Machinelearning: Does ML.NET supports Chinese?

Created on 7 Jun 2018 · 5Comments · Source: dotnet/machinelearning

For example, A Chinese 长春市长春药店 that have many ways to extract text.

Bigram algorithm, its simple and fast.

春市
市长
长春
春药
药店

Standard algorithm.

长春
药店

I noticed the ML.NET was include a NGramNgramExtractor class that supported N-Gram algorithm, does it support Chinese? The Transforms.TextTransformLanguage includes English,French,German,Dutch,Italian,Spanish,Japanese.

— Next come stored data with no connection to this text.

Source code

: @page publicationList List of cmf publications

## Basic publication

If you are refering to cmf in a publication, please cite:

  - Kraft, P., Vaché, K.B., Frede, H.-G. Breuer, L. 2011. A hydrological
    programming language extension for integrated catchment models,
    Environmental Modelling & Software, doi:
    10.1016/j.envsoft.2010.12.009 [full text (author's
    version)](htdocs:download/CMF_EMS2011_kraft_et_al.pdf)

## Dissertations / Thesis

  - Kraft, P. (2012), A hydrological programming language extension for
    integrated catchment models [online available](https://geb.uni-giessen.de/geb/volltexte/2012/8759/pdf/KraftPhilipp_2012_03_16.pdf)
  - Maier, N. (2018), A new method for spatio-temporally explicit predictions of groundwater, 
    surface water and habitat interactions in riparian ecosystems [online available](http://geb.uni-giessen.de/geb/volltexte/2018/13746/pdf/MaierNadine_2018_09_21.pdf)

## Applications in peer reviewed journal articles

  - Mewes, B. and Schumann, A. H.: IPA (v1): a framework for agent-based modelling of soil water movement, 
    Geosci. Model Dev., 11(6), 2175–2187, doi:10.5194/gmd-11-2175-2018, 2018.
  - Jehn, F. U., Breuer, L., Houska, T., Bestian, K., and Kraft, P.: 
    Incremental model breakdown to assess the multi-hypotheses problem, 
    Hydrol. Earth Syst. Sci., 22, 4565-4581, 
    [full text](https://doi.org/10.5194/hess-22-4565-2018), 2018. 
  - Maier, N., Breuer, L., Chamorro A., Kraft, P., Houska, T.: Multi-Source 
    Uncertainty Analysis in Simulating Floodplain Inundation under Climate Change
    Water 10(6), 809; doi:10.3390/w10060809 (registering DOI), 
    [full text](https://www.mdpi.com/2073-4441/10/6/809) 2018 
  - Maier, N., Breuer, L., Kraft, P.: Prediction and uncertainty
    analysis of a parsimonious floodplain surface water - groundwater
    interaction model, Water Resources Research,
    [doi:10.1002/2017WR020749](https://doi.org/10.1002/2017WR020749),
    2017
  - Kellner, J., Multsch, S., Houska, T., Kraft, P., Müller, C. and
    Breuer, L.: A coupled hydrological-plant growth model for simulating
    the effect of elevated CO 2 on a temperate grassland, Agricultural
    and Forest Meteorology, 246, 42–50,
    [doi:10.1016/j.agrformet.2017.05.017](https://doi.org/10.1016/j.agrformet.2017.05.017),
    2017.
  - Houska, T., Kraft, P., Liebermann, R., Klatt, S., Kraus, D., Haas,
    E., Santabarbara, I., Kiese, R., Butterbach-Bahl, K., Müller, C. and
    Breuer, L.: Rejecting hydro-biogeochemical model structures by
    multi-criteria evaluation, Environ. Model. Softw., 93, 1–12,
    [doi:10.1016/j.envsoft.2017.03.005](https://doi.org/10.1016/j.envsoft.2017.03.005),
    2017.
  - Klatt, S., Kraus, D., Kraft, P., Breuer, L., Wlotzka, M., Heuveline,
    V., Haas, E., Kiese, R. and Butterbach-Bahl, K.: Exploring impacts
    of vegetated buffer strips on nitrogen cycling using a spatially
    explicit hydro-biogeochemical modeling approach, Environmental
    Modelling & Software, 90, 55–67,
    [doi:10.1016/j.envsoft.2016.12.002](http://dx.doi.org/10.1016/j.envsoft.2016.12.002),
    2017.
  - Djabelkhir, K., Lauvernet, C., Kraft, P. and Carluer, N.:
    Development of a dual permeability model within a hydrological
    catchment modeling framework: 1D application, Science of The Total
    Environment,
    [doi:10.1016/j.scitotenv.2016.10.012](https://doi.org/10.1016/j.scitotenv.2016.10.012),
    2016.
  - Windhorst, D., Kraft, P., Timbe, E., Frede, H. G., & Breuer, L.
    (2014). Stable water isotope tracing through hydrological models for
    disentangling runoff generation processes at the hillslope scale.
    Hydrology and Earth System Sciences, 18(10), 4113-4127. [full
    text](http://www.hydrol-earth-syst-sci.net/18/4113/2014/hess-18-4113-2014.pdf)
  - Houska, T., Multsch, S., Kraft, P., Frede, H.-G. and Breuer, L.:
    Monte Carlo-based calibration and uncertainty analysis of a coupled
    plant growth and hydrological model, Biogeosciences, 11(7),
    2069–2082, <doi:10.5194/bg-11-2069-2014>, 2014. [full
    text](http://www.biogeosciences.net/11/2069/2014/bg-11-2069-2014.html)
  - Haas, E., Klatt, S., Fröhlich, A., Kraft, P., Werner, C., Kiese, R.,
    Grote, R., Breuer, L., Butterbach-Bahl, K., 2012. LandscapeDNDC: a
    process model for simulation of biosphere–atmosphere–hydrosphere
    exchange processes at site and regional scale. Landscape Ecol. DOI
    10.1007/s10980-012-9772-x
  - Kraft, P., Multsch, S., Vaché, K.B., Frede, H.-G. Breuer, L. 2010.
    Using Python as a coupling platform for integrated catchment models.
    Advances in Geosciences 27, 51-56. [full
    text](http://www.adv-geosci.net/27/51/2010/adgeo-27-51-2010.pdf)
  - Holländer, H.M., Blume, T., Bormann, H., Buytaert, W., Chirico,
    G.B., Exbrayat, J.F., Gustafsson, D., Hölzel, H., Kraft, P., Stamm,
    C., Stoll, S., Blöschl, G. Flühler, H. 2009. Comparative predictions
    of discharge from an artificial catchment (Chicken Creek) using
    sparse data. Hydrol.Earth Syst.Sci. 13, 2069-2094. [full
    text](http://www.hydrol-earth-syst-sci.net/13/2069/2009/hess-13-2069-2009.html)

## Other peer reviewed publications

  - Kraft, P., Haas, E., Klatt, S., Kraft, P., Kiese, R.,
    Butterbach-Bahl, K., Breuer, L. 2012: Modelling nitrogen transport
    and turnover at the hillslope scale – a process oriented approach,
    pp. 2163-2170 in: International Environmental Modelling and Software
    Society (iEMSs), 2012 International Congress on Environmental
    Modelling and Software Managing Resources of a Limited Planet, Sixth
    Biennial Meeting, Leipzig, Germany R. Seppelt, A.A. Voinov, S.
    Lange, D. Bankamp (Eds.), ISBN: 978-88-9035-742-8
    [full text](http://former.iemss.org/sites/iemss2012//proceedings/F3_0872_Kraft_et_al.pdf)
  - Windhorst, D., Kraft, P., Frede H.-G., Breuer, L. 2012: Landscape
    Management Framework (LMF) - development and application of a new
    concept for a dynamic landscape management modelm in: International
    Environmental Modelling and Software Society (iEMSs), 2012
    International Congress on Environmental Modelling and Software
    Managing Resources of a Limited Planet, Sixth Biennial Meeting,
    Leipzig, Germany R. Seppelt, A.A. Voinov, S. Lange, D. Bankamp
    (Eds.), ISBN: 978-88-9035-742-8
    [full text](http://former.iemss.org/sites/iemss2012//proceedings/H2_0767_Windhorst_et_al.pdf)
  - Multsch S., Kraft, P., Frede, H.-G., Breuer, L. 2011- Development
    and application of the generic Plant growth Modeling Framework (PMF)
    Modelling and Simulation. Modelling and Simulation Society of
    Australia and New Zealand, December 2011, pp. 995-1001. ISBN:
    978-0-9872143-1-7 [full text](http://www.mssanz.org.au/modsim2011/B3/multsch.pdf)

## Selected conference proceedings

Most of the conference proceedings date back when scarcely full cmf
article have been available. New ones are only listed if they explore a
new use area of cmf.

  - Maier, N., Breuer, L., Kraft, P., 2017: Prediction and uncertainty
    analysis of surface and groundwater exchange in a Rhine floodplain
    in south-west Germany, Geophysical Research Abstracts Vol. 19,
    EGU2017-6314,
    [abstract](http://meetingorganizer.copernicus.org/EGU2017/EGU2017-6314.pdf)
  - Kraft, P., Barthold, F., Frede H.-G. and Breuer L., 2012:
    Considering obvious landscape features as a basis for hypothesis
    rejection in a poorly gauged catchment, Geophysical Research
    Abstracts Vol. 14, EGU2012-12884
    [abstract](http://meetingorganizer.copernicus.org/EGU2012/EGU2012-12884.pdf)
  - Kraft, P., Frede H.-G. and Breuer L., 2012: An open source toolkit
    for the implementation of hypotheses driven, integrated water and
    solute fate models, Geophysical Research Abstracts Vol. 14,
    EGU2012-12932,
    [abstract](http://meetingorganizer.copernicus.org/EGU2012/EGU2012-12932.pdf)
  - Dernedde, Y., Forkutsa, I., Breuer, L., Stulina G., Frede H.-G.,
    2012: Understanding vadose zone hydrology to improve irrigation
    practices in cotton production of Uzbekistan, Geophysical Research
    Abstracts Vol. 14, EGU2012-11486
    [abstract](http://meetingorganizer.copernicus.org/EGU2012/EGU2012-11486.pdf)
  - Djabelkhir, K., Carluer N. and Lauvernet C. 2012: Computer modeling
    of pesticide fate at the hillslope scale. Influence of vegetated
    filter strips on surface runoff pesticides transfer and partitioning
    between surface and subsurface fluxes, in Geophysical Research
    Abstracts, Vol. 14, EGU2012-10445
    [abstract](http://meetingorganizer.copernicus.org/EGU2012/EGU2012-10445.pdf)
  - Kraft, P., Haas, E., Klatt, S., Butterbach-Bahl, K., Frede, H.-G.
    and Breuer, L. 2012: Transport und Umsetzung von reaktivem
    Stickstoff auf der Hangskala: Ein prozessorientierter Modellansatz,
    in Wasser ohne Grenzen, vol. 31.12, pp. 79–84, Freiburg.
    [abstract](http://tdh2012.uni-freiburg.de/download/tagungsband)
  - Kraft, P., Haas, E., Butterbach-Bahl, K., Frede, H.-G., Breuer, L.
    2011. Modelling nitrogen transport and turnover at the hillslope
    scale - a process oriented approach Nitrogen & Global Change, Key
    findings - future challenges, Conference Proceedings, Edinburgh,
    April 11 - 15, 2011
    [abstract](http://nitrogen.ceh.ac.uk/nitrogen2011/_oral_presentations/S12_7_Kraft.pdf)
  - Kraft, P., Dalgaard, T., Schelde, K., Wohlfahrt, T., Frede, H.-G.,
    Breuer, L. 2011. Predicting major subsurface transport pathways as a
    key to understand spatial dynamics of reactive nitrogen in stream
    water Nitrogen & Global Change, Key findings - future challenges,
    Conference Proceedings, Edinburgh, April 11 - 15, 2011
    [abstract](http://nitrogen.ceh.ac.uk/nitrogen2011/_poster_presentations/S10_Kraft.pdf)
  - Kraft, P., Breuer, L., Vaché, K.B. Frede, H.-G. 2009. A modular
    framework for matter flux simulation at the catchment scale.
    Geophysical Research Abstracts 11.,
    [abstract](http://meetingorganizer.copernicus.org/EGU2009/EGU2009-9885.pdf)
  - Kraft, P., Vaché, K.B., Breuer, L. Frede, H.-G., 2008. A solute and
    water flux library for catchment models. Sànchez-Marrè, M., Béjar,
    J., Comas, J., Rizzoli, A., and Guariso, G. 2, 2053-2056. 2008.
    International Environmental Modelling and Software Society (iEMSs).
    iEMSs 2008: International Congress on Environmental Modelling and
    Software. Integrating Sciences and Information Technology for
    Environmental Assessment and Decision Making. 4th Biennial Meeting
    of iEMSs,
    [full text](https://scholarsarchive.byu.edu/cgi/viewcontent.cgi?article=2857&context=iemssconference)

If not, how to implement custom text segmentation for other language? Hope in the future version can support custom extract text feature.

Thanks.

API enhancement question

Source

zhengchun

👍4

All 5 comments

Take a little of time to read the source code, i noticed a TextAnalytics file, it looks implements different text tokenize, but it's too complicated, whether had any docs that description ML.NET how implements text tokenize?

zhengchun on 7 Jun 2018

I found a temporary solution that can supports Chinese.

```c#
pipeline.Add(new TextFeaturizer("Features", "Text")
{
KeepDiacritics = false,
KeepPunctuations = false,
TextCase = TextNormalizerTransformCaseNormalizationMode.Lower,
OutputTokens = true,
Language = TextTransformLanguage.English,
StopWordsRemover = new PredefinedStopWordsRemover(),
VectorNormalizer = TextTransformTextNormKind.L2,
CharFeatureExtractor = new NGramNgramExtractor() { NgramLength = 2, AllLengths = false },
WordFeatureExtractor = null
});

You just to do the following:
-  `CharFeatureExtractor= new NGramNgramExtractor() { NgramLength = 2, AllLengths = false }` 
-  `WordFeatureExtractor = null`

`长春市长春药店`  will converts text tokens like the following:

{<␂>|长} Microsoft.ML.Runtime.Data.DvText
{长|春} Microsoft.ML.Runtime.Data.DvText
{春|市} Microsoft.ML.Runtime.Data.DvText
{市|长} Microsoft.ML.Runtime.Data.DvText
{春|药} Microsoft.ML.Runtime.Data.DvText
{药|店} Microsoft.ML.Runtime.Data.DvText
{店|<␃>} Microsoft.ML.Runtime.Data.DvText
```

I am still hope ML.NET will supports custom text tokenization.

zhengchun on 11 Jun 2018

👍1

Let me add some background here so that people don't know Chinese a lot can still join this discussion.

There are tons of ways to tokenize Chinese sentences because we do NOT have separators like “ “ (aka space) in English. For example, “today’s weather is very good” in Chinese is “今天天氣很好”. A Chinese tokenizer needs to find boundaries between meaningful tokens so that “今天天氣很好” can be tokenized into “今天” (today), “天氣” (weather), “很” (very), “好” (good). Because Chinese has its own way of doing tokenization, a customized tokenizer could be very helpful.